**YOUR GOAL**
Only the lines from the top of the data through the one with "1 & 17. November" are to be written out, each exactly as it stands.

START INFORMATION

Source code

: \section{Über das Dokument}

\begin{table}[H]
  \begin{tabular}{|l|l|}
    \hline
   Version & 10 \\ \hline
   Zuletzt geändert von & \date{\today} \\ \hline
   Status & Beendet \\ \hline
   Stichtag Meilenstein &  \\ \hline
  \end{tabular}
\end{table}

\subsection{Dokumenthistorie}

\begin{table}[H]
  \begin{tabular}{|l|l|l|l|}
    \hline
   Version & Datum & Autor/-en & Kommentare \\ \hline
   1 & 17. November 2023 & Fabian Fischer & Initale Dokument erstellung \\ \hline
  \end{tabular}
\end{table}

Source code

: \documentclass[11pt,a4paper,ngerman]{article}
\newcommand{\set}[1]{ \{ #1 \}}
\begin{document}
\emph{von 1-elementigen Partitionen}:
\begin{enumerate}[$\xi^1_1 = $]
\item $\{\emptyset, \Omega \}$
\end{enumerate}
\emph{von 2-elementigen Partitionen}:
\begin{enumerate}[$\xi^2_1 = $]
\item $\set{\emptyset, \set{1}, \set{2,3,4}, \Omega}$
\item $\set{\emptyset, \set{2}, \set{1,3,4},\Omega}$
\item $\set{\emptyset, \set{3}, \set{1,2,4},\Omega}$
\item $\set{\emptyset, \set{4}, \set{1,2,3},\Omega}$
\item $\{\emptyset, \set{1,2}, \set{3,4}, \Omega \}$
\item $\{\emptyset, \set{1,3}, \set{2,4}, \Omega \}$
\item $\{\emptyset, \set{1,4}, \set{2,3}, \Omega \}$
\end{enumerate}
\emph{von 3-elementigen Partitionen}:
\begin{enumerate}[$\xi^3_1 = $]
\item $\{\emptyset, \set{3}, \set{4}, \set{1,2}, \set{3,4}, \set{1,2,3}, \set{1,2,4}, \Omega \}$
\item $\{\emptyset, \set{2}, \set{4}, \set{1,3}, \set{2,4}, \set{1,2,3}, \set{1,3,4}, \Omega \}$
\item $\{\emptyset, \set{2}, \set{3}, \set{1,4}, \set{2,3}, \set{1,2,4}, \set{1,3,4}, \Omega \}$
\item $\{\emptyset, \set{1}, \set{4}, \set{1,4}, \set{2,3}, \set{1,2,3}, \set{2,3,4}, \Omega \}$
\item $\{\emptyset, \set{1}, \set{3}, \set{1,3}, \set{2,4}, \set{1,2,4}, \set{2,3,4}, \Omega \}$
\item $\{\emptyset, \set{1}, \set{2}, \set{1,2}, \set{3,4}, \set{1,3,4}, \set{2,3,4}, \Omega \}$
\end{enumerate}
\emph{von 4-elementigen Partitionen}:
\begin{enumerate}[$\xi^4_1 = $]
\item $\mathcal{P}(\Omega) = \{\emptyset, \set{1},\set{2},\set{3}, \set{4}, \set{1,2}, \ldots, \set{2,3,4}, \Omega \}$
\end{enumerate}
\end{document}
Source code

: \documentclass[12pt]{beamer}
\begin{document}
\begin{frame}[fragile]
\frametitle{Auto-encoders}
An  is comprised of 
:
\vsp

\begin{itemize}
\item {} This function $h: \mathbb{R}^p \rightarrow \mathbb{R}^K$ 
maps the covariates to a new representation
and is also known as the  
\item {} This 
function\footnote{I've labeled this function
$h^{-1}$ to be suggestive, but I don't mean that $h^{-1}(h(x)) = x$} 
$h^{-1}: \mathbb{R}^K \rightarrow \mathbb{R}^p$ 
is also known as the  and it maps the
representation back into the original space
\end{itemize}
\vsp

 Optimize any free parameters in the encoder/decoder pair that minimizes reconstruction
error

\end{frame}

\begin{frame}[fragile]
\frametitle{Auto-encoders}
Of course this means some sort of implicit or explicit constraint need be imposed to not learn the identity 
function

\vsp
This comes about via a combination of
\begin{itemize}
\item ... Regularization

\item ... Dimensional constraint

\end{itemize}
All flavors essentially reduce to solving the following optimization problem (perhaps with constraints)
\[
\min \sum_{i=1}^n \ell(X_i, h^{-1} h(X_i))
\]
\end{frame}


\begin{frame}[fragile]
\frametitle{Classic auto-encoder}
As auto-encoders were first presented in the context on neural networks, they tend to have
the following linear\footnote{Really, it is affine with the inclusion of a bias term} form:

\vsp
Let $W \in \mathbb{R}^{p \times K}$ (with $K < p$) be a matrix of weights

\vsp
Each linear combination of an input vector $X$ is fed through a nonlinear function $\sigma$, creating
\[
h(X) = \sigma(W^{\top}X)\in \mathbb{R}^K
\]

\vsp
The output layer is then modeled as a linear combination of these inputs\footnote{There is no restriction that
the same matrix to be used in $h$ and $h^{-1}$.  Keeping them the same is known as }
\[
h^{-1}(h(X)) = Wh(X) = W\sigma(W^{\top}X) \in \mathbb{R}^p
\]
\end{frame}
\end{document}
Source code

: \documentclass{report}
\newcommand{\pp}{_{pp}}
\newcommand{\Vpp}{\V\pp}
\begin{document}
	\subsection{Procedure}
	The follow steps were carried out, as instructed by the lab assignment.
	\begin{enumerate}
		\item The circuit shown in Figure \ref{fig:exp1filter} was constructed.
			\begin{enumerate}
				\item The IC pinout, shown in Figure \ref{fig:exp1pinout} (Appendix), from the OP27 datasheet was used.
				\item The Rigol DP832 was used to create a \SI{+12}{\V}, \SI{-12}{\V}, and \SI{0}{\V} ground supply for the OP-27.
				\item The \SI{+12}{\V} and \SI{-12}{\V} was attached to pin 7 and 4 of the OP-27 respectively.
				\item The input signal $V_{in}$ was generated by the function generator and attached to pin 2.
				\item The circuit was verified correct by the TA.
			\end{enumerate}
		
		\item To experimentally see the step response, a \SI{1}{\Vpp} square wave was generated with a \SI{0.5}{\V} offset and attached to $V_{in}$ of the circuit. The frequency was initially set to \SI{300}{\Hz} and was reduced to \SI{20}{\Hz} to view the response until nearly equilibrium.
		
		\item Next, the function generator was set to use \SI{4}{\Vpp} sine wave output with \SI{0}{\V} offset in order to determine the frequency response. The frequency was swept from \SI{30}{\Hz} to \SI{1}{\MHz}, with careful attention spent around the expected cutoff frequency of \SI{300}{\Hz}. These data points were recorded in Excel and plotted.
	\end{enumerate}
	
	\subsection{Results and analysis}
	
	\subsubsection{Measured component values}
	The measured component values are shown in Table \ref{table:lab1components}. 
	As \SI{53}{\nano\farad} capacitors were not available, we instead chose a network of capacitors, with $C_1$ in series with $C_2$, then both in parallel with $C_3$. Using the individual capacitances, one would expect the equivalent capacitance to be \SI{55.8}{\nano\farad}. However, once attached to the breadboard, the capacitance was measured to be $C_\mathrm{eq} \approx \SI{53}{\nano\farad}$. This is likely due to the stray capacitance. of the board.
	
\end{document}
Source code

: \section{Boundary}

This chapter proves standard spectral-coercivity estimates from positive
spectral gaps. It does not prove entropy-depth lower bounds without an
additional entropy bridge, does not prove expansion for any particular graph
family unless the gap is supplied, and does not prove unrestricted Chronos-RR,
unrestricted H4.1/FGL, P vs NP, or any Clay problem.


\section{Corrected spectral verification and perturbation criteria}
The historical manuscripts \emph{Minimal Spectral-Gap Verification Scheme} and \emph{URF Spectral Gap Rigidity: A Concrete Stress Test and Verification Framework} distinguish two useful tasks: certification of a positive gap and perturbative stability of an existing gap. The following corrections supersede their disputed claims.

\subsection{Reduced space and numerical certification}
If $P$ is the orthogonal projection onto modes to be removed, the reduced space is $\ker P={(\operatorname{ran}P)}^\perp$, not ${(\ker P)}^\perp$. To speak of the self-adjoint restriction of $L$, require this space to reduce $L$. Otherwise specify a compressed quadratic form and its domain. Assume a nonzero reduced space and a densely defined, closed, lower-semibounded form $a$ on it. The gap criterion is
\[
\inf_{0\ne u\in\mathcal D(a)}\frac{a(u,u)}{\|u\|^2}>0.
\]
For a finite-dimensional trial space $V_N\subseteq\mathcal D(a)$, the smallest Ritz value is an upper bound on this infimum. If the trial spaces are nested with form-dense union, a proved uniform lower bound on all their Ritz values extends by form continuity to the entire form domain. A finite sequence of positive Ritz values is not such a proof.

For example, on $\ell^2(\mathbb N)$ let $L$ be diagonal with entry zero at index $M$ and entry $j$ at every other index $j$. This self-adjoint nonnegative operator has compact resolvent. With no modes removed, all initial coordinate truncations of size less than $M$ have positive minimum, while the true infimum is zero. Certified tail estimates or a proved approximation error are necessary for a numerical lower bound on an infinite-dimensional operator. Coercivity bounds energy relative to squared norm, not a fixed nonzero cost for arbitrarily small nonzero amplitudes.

END INFORMATION

**ANSWER SECTION**
Source code

: \section{Über das Dokument}

\begin{table}[H]
  \begin{tabular}{|l|l|}
    \hline
   Version & 10 \\ \hline
   Zuletzt geändert von & \date{\today} \\ \hline
   Status & Beendet \\ \hline
   Stichtag Meilenstein &  \\ \hline
  \end{tabular}
\end{table}

\subsection{Dokumenthistorie}

\begin{table}[H]
  \begin{tabular}{|l|l|l|l|}
    \hline
   Version & Datum & Autor/-en & Kommentare \\ \hline
   1 & 17. November 2023 & Fabian Fischer & Initale Dokument erstellung \\ \hline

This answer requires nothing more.